Exercise: Taking the line with "- Milestone 8 : Skill tree" as the first and the line with "- Storyboard writers" as the last, set down exactly every line in that range from the entries below, and no more.

Material to process:

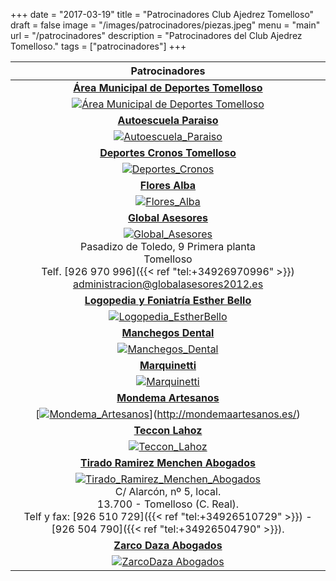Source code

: +++
date = "2017-03-19"
title = "Patrocinadores Club Ajedrez Tomelloso"
draft = false
image = "/images/patrocinadores/piezas.jpeg"
menu = "main"
url = "/patrocinadores"
description = "Patrocinadores del Club Ajedrez Tomelloso."
tags = ["patrocinadores"]
+++

|Patrocinadores|
|:--:|
|[**Área Municipal de Deportes Tomelloso**](https://www.facebook.com/%C3%81rea-Municipal-de-Deportes-Tomelloso-692988147490623/?fref=ts)|
|[![Área Municipal de Deportes Tomelloso](/images/patrocinadores/areadeportestomelloso.jpg)](https://www.facebook.com/%C3%81rea-Municipal-de-Deportes-Tomelloso-692988147490623/?fref=ts) |
|[**Autoescuela Paraiso**](http://evapago.wixsite.com/paraisovial)|
|[![Autoescuela_Paraiso](/images/patrocinadores/AutoescuelaParaiso.jpg)](http://evapago.wixsite.com/paraisovial) |
|[**Deportes Cronos Tomelloso**](http://www.cronostomelloso.com/) |
|[![Deportes_Cronos](/images/patrocinadores/cronos.jpg)](http://www.cronostomelloso.com/) |
|[**Flores Alba**](https://11870.com/pro/flores-alba-1) |
|[![Flores_Alba](/images/patrocinadores/FloresAlba.jpg)](https://11870.com/pro/flores-alba-1) |
|[**Global Asesores**](http://www.globalasesores2012.es/) |
| [![Global_Asesores](/images/patrocinadores/GlobalAsesores.jpg)](http://www.globalasesores2012.es/) </br> Pasadizo de Toledo, 9 Primera planta </br> Tomelloso </br> Telf. [926 970 996]({{< ref "tel:+34926970996" >}}) </br> <administracion@globalasesores2012.es> |
|[**Logopedia y Foniatría Esther Bello**](http://www.citiservi.es/ciudad-real/esther-bello-gonzalez-tomelloso__2662995_477.html) |
|[![Logopedia_EstherBello](/images/patrocinadores/LogopediaEstherBello.jpg)](http://www.citiservi.es/ciudad-real/esther-bello-gonzalez-tomelloso__2662995_477.html) |
|[**Manchegos Dental**](http://manchegosprotesisdental.es/)|
|[![Manchegos_Dental](/images/patrocinadores/ManchegosDental.png)](http://manchegosprotesisdental.es/) |
|[**Marquinetti**](http://marquinetti.com/)|
|[![Marquinetti](/images/patrocinadores/Marquinetti.jpg)](http://marquinetti.com/) |
|[**Mondema Artesanos**](http://mondemaartesanos.es/) |
|[[![Mondema_Artesanos](/images/patrocinadores/MondemaArtesanos.png)](http://mondemaartesanos.es/)](http://mondemaartesanos.es/) |
|[**Teccon Lahoz**](http://www.tecconlahoz.es/) <div id="tiradomenchenabogados"></div> |
|[![Teccon_Lahoz](/images/patrocinadores/TecconLahoz.jpg)](http://www.tecconlahoz.es/) |
|[**Tirado Ramirez Menchen Abogados**](#tiradomenchenabogados)|
|[![Tirado_Ramirez_Menchen_Abogados](/images/patrocinadores/TiradoRamirezMenchen.jpg)](#tiradomenchenabogados) </br> C/ Alarcón, nº 5, local. </br> 13.700 - Tomelloso (C. Real). </br> Telf y fax: [926 510 729]({{< ref "tel:+34926510729" >}}) - [926 504 790]({{< ref "tel:+34926504790" >}}). |
| [**Zarco Daza Abogados**](http://www.citiservi.es/ciudad-real/pilar-zarco-daza-tomelloso__2760012_477.html) |
[![ZarcoDaza Abogados](/images/patrocinadores/zarcodaza.png)](http://www.citiservi.es/ciudad-real/pilar-zarco-daza-tomelloso__2760012_477.html) |
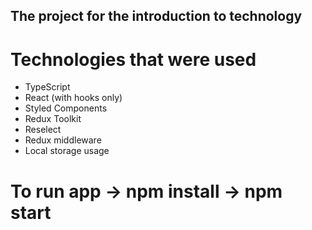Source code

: ## The project for the introduction to technology

# Technologies that were used

- TypeScript
- React (with hooks only)
- Styled Components
- Redux Toolkit
- Reselect
- Redux middleware
- Local storage usage

# To run app -> npm install -> npm start
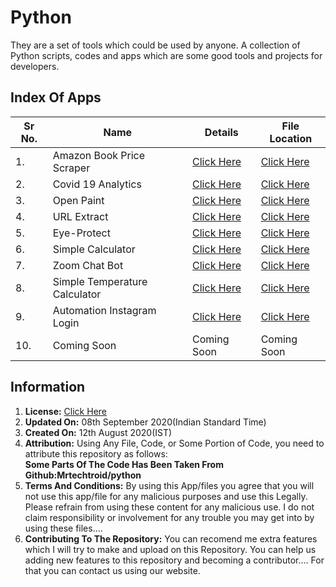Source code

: # Python
They are a set of tools which could be used by anyone. A collection of Python scripts, codes and apps which are some good tools and projects for developers.  
## Index Of Apps
| Sr No. | Name  | Details | File Location |
| ------------- | ------------- | --------- | -------- |
| 1.  | Amazon Book Price Scraper         |[Click Here](https://github.com/mrtechtroid/python/blob/master/DESCRIPTION.md#amazon-book-price-scraper)      |[Click Here](https://github.com/mrtechtroid/python/blob/master/Amazon-Book-Price-Scraper.py)          |        
| 2.  | Covid 19 Analytics                |[Click Here](https://github.com/mrtechtroid/python/blob/master/DESCRIPTION.md#covid-19-analytics)             |[Click Here](https://github.com/mrtechtroid/python/blob/master/Covid19-Analytics.py)                  |  
| 3.  | Open Paint                        |[Click Here](https://github.com/mrtechtroid/python/blob/master/DESCRIPTION.md#open-paint)                     |[Click Here](https://github.com/mrtechtroid/python/blob/master/openpaint.py)                          |        
| 4.  | URL Extract                       |[Click Here](https://github.com/mrtechtroid/python/blob/master/DESCRIPTION.md#url-extract)                    |[Click Here](https://github.com/mrtechtroid/python/blob/master/urlextract.py)                         |  
| 5.  | Eye-Protect                       |[Click Here](https://github.com/mrtechtroid/python/blob/master/DESCRIPTION.md#eye-protect)                    |[Click Here](https://github.com/mrtechtroid/python/blob/master/Eye-Protect.pyw)                       |
| 6.  | Simple Calculator                 |[Click Here](https://github.com/mrtechtroid/python/blob/master/DESCRIPTION.md#simple-calculator)              |[Click Here](https://github.com/mrtechtroid/python/blob/master/Simple-Calculator.py)                  |  
| 7.  | Zoom Chat Bot                     |[Click Here](https://github.com/mrtechtroid/python/blob/master/DESCRIPTION.md#zoom-chat-bot)                  |[Click Here](https://github.com/mrtechtroid/python/blob/master/Zoom-Chat-Bot.py)                      |        
| 8.  | Simple Temperature Calculator     |[Click Here](https://github.com/mrtechtroid/python/blob/master/DESCRIPTION.md#simple-temperature-calculator)  |[Click Here](https://github.com/mrtechtroid/python/blob/master/Simple-Temp-Calc.py)                   |  
| 9.  | Automation Instagram Login        |[Click Here](https://github.com/mrtechtroid/python/blob/master/DESCRIPTION.md#automation-instagram-login)     |[Click Here](https://github.com/mrtechtroid/python/blob/master/Automation-Instagram-Login.py)         |        
| 10. | Coming Soon                       | Coming Soon                                                                                                  | Coming Soon                                                                                          |  
## Information  
1. **License:**  [Click Here](https://github.com/mrtechtroid/python/blob/master/LICENSE)
2. **Updated On:** 08th September 2020(Indian Standard Time)
3. **Created On:** 12th August 2020(IST)
4. **Attribution:** Using Any File, Code, or Some Portion of Code, you need to attribute this repository as follows:   
**Some Parts Of The Code Has Been Taken From Github:Mrtechtroid/python**   
5. **Terms And Conditions:** By using this App/files you agree that you will not use this app/file for any malicious purposes and use this Legally.  Please refrain from using these content for any malicious use. I do not claim responsibility or involvement for any trouble you may get into by using these files....
6. **Contributing To The Repository:** You can recomend me extra features which I will try to make and upload on this Repository. You can help us adding new features to this repository and becoming a contributor.... For that you can contact us using our website.

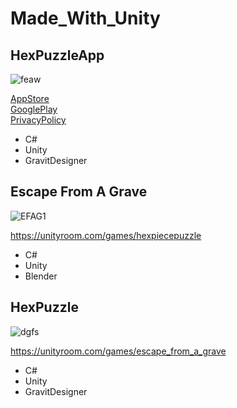 # Made_With_Unity

## HexPuzzleApp

![feaw](https://user-images.githubusercontent.com/62199197/111897104-4b9d6880-8a61-11eb-97b8-4170d2de36ed.png)

[AppStore](https://apps.apple.com/us/app/id1523127508)  
[GooglePlay](https://play.google.com/store/apps/details?id=com.toyeah.HexPuzzleApp)  
[PrivacyPolicy](https://toyeah.github.io/HexPuzzleApp/docs/HexPuzzleInfo/Information.html)  

* C#
* Unity
* GravitDesigner

## Escape From A Grave

![EFAG1](https://user-images.githubusercontent.com/62199197/111897111-5c4dde80-8a61-11eb-92af-31b2c7d8acaa.png)

https://unityroom.com/games/hexpiecepuzzle

* C#
* Unity
* Blender

## HexPuzzle

![dgfs](https://user-images.githubusercontent.com/62199197/111897132-7e476100-8a61-11eb-96e9-6319be807671.png)

https://unityroom.com/games/escape_from_a_grave

* C#
* Unity
* GravitDesigner
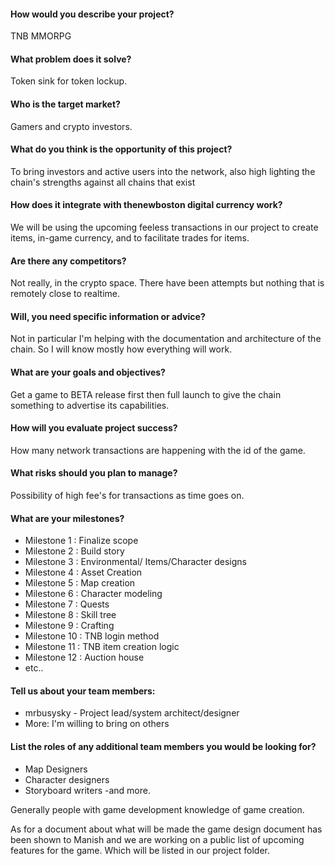 #### How would you describe your project?
TNB MMORPG
#### What problem does it solve?
Token sink for token lockup.

#### Who is the target market?
Gamers and crypto investors.

#### What do you think is the opportunity of this project?
To bring investors and active users into the network, also high lighting the chain's strengths against all chains that exist

#### How does it integrate with thenewboston digital currency work?
We will be using the upcoming feeless transactions in our project to create items, in-game currency, and to facilitate trades for items.

#### Are there any competitors?
Not really, in the crypto space. There have been attempts but nothing that is remotely close to realtime.

#### Will, you need specific information or advice?
Not in particular I'm helping with the documentation and architecture of the chain. So I will know mostly how everything will work.

#### What are your goals and objectives?
Get a game to BETA release first then full launch to give the chain something to advertise its capabilities.

#### How will you evaluate project success?
How many network transactions are happening with the id of the game.

#### What risks should you plan to manage?
Possibility of high fee's for transactions as time goes on.

#### What are your milestones?
<!--- You are free to create your own milestones and any number of milestones. Dates can be approximate. --->
- Milestone 1 : Finalize scope
- Milestone 2 : Build story
- Milestone 3 : Environmental/ Items/Character designs
- Milestone 4 : Asset Creation
- Milestone 5 : Map creation
- Milestone 6 : Character modeling
- Milestone 7 : Quests
- Milestone 8 : Skill tree
- Milestone 9 : Crafting
- Milestone 10 : TNB login method
- Milestone 11 : TNB item creation logic
- Milestone 12 : Auction house
- etc..

#### Tell us about your team members:

- mrbusysky - Project lead/system architect/designer
- More: I'm willing to bring on others

#### List the roles of any additional team members you would be looking for?
- Map Designers
- Character designers
- Storyboard writers
  -and more.

Generally people with game development knowledge of game creation.

As for a document about what will be made the game design document has been shown to Manish and we are working on a public list of upcoming features for the game. Which will be listed in our project folder.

Result of the task:
- Milestone 8 : Skill tree
- Milestone 9 : Crafting
- Milestone 10 : TNB login method
- Milestone 11 : TNB item creation logic
- Milestone 12 : Auction house
- etc..

#### Tell us about your team members:

- mrbusysky - Project lead/system architect/designer
- More: I'm willing to bring on others

#### List the roles of any additional team members you would be looking for?
- Map Designers
- Character designers
- Storyboard writers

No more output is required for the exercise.